Provided data:
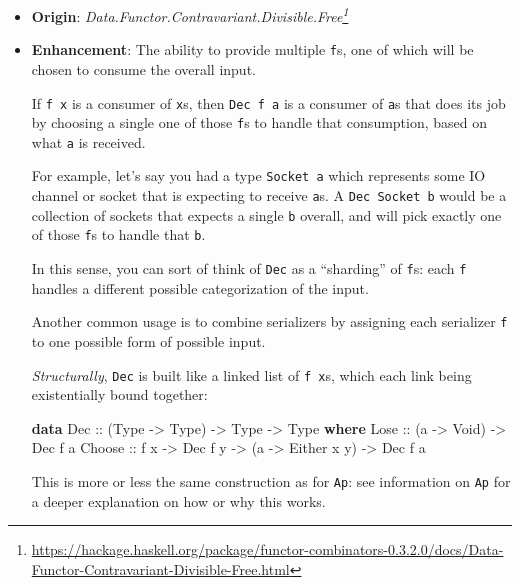 \documentclass[]{article}
\newenvironment{Shaded}{}{}
\newcommand{\DataTypeTok}[1]{\textcolor[rgb]{0.56,0.13,0.00}{#1}}
\newcommand{\KeywordTok}[1]{\textcolor[rgb]{0.00,0.44,0.13}{\textbf{#1}}}
\newcommand{\NormalTok}[1]{#1}
\newcommand{\OtherTok}[1]{\textcolor[rgb]{0.00,0.44,0.13}{#1}}
\renewcommand{\href}[2]{#2\footnote{\url{#1}}}
\begin{document}
\begin{itemize}
\item
  \textbf{Origin}:
  \emph{\href{https://hackage.haskell.org/package/functor-combinators-0.3.2.0/docs/Data-Functor-Contravariant-Divisible-Free.html}{Data.Functor.Contravariant.Divisible.Free}}
\item
  \textbf{Enhancement}: The ability to provide multiple \texttt{f}s, one of
  which will be chosen to consume the overall input.

  If \texttt{f\ x} is a consumer of \texttt{x}s, then \texttt{Dec\ f\ a} is a
  consumer of \texttt{a}s that does its job by choosing a single one of those
  \texttt{f}s to handle that consumption, based on what \texttt{a} is received.

  For example, let's say you had a type \texttt{Socket\ a} which represents some
  IO channel or socket that is expecting to receive \texttt{a}s. A
  \texttt{Dec\ Socket\ b} would be a collection of sockets that expects a single
  \texttt{b} overall, and will pick exactly one of those \texttt{f}s to handle
  that \texttt{b}.

  In this sense, you can sort of think of \texttt{Dec} as a ``sharding'' of
  \texttt{f}s: each \texttt{f} handles a different possible categorization of
  the input.

  Another common usage is to combine serializers by assigning each serializer
  \texttt{f} to one possible form of possible input.

  \emph{Structurally}, \texttt{Dec} is built like a linked list of
  \texttt{f\ x}s, which each link being existentially bound together:

\begin{Shaded}
\begin{Highlighting}[]
\KeywordTok{data} \DataTypeTok{Dec}\OtherTok{ ::}\NormalTok{ (}\DataTypeTok{Type} \OtherTok{{-}>} \DataTypeTok{Type}\NormalTok{) }\OtherTok{{-}>} \DataTypeTok{Type} \OtherTok{{-}>} \DataTypeTok{Type} \KeywordTok{where}
    \DataTypeTok{Lose}\OtherTok{   ::}\NormalTok{ (a }\OtherTok{{-}>} \DataTypeTok{Void}\NormalTok{) }\OtherTok{{-}>} \DataTypeTok{Dec}\NormalTok{ f a}
    \DataTypeTok{Choose}\OtherTok{ ::}\NormalTok{ f x }\OtherTok{{-}>} \DataTypeTok{Dec}\NormalTok{ f y }\OtherTok{{-}>}\NormalTok{ (a }\OtherTok{{-}>} \DataTypeTok{Either}\NormalTok{ x y) }\OtherTok{{-}>} \DataTypeTok{Dec}\NormalTok{ f a}
\end{Highlighting}
\end{Shaded}

  This is more or less the same construction as for \texttt{Ap}: see information
  on \texttt{Ap} for a deeper explanation on how or why this works.


\end{itemize}
\end{document}
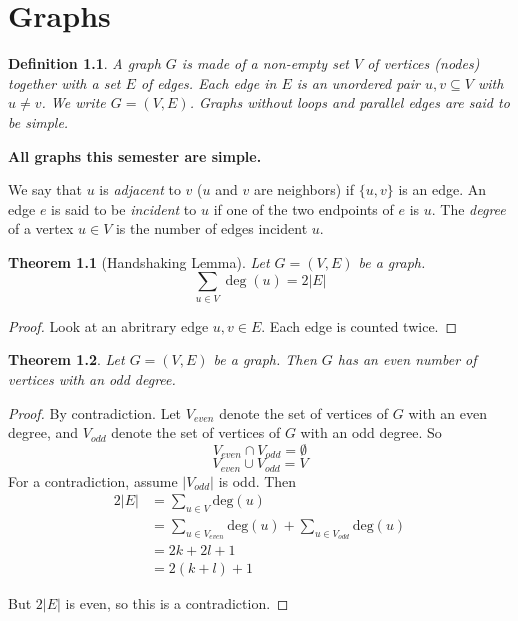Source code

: \documentclass[openany]{report}
\newtheorem{theorem}{Theorem}[section]
\newtheorem{definition}{Definition}[section]
\begin{document}
\chapter{Graphs}
\begin{definition}
    A \emph{graph} $G$ is made of a non-empty set $V$ of \emph{vertices} (nodes)
    together with a set $E$ of \emph{edges}. Each edge in $E$ is an unordered pair ${u, v} \subseteq V$ with $u \neq v$. We write $G = (V,E)$. Graphs without loops and parallel edges are said to be \emph{simple}. 
\end{definition}

\begin{center}
    \textbf{ All graphs this semester are simple.}
\end{center}
We say that $u$ is \emph{adjacent} to $v$ ($u$ and $v$ are neighbors) if $\{u,v\}$ is an edge. An edge $e$ is said to be \emph{incident} to $u$ if one of the two endpoints of $e$ is $u$. The \emph{degree} of a vertex $u \in V$ is the number of edges incident $u$.
\begin{theorem}[Handshaking Lemma]
    Let $G = (V,E)$ be a graph. 
    \[\sum_{u \in V} \deg(u) = 2|E|\]
\end{theorem} 
\begin{proof}
    Look at an abritrary edge ${u,v} \in E$. Each edge is counted twice.
\end{proof}
\begin{theorem}
    Let $G = (V,E)$ be a graph. Then $G$ has an even number of vertices with an odd degree.
\end{theorem}
\begin{proof}
    By contradiction. Let $V_{even}$ denote the set of vertices of $G$ with an even degree, and $V_{odd}$ denote the set of vertices of $G$ with an odd degree. So 
    \[V_{even} \cap V_{odd} = \emptyset\]
    \[V_{even} \cup V_{odd} = V\]
    For a contradiction, assume $|V_{odd}|$ is odd. Then
    \begin{align*}
        2|E| &= \sum_{u \in V} \text{deg}(u)\tag{Handshaking Lemma}\\
        &= \sum_{u \in V_{even}}\text{deg}(u) + \sum_{u \in V_{odd}}\text{deg}(u)\\
        &= 2k + 2l+1\\
        &= 2(k+l)+1
    \end{align*}

    But $2|E|$ is even, so this is a contradiction.
    
\end{proof}
\end{document}
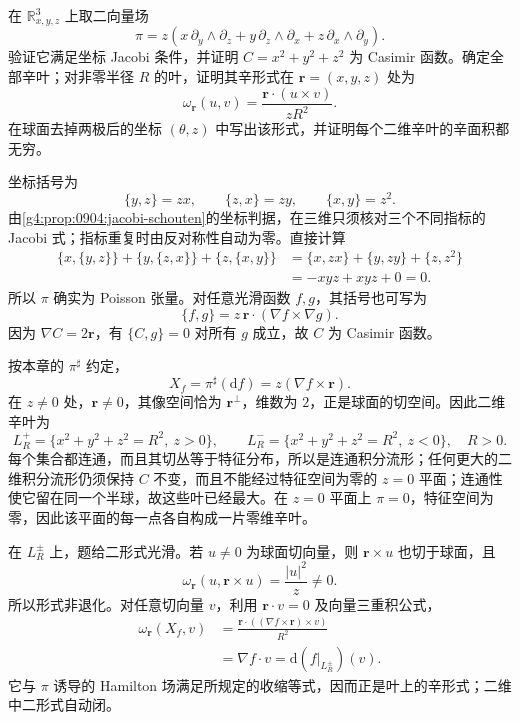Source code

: \begin{optionalexercise}\label{g4:ex:0904:scaled-sphere}
	在 \(\mathbb R^3_{x,y,z}\) 上取二向量场
	\[
		\pi=z\left(
			x\,\partial_y\wedge\partial_z
			+y\,\partial_z\wedge\partial_x
			+z\,\partial_x\wedge\partial_y
		\right).
	\]
	验证它满足坐标 Jacobi 条件，并证明 \(C=x^2+y^2+z^2\) 为 Casimir 函数。确定全部辛叶；对非零半径 \(R\) 的叶，证明其辛形式在 \(\mathbf r=(x,y,z)\) 处为
	\[
		\omega_{\mathbf r}(u,v)
		=\frac{\mathbf r\cdot(u\times v)}{zR^2}.
	\]
	在球面去掉两极后的坐标 \((\theta,z)\) 中写出该形式，并证明每个二维辛叶的辛面积都无穷。
\end{optionalexercise}
\begin{solution}
	坐标括号为
	\[
		\{y,z\}=zx,\qquad \{z,x\}=zy,\qquad \{x,y\}=z^2.
	\]
	由\cref{g4:prop:0904:jacobi-schouten}的坐标判据，在三维只须核对三个不同指标的 Jacobi 式；指标重复时由反对称性自动为零。直接计算
	\[
		\begin{aligned}
			\{x,\{y,z\}\}+\{y,\{z,x\}\}+\{z,\{x,y\}\}
			&=\{x,zx\}+\{y,zy\}+\{z,z^2\}\\
			&=-xyz+xyz+0=0.
		\end{aligned}
	\]
	所以 \(\pi\) 确实为 Poisson 张量。对任意光滑函数 \(f,g\)，其括号也可写为
	\[
		\{f,g\}
		=z\,\mathbf r\cdot(\nabla f\times\nabla g).
	\]
	因为 \(\nabla C=2\mathbf r\)，有 \(\{C,g\}=0\) 对所有 \(g\) 成立，故 \(C\) 为 Casimir 函数。

	按本章的 \(\pi^\sharp\) 约定，
	\[
		X_f=\pi^\sharp(\mathrm{d}f)
		=z(\nabla f\times\mathbf r).
	\]
	在 \(z\ne0\) 处，\(\mathbf r\ne0\)，其像空间恰为 \(\mathbf r^\perp\)，维数为 \(2\)，正是球面的切空间。因此二维辛叶为
	\[
		L_R^+=\{x^2+y^2+z^2=R^2,\ z>0\},\qquad
		L_R^-=\{x^2+y^2+z^2=R^2,\ z<0\},
		\quad R>0.
	\]
	每个集合都连通，而且其切丛等于特征分布，所以是连通积分流形；任何更大的二维积分流形仍须保持 \(C\) 不变，而且不能经过特征空间为零的 \(z=0\) 平面；连通性使它留在同一个半球，故这些叶已经最大。在 \(z=0\) 平面上 \(\pi=0\)，特征空间为零，因此该平面的每一点各自构成一片零维辛叶。

	在 \(L_R^\pm\) 上，题给二形式光滑。若 \(u\ne0\) 为球面切向量，则 \(\mathbf r\times u\) 也切于球面，且
	\[
		\omega_{\mathbf r}(u,\mathbf r\times u)
		=\frac{|u|^2}{z}\ne0.
	\]
	所以形式非退化。对任意切向量 \(v\)，利用 \(\mathbf r\cdot v=0\) 及向量三重积公式，
	\[
		\begin{aligned}
			\omega_{\mathbf r}(X_f,v)
			&=\frac{\mathbf r\cdot((\nabla f\times\mathbf r)\times v)}{R^2}\\
			&=\nabla f\cdot v=\mathrm{d}(f|_{L_R^\pm})(v).
		\end{aligned}
	\]
	它与 \(\pi\) 诱导的 Hamilton 场满足所规定的收缩等式，因而正是叶上的辛形式；二维中二形式自动闭。


\end{solution}

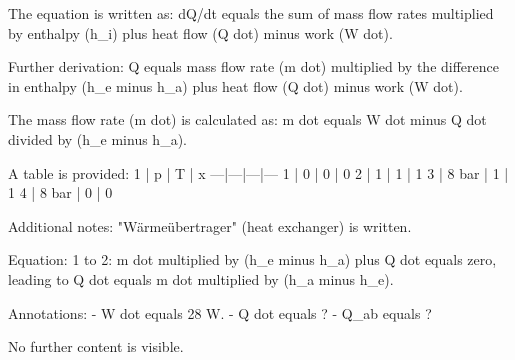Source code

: The equation is written as:  
dQ/dt equals the sum of mass flow rates multiplied by enthalpy (h_i) plus heat flow (Q dot) minus work (W dot).  

Further derivation:  
Q equals mass flow rate (m dot) multiplied by the difference in enthalpy (h_e minus h_a) plus heat flow (Q dot) minus work (W dot).  

The mass flow rate (m dot) is calculated as:  
m dot equals W dot minus Q dot divided by (h_e minus h_a).  

A table is provided:  
1 | p | T | x  
---|---|---|---  
1 | 0 | 0 | 0  
2 | 1 | 1 | 1  
3 | 8 bar | 1 | 1  
4 | 8 bar | 0 | 0  

Additional notes:  
"Wärmeübertrager" (heat exchanger) is written.  

Equation:  
1 to 2: m dot multiplied by (h_e minus h_a) plus Q dot equals zero, leading to Q dot equals m dot multiplied by (h_a minus h_e).  

Annotations:  
- W dot equals 28 W.  
- Q dot equals ?  
- Q_ab equals ?  

No further content is visible.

What is expected: Search the material for the word "flow". Each line where it is found must be copied.

Result:
dQ/dt equals the sum of mass flow rates multiplied by enthalpy (h_i) plus heat flow (Q dot) minus work (W dot).  
Q equals mass flow rate (m dot) multiplied by the difference in enthalpy (h_e minus h_a) plus heat flow (Q dot) minus work (W dot).  
The mass flow rate (m dot) is calculated as:  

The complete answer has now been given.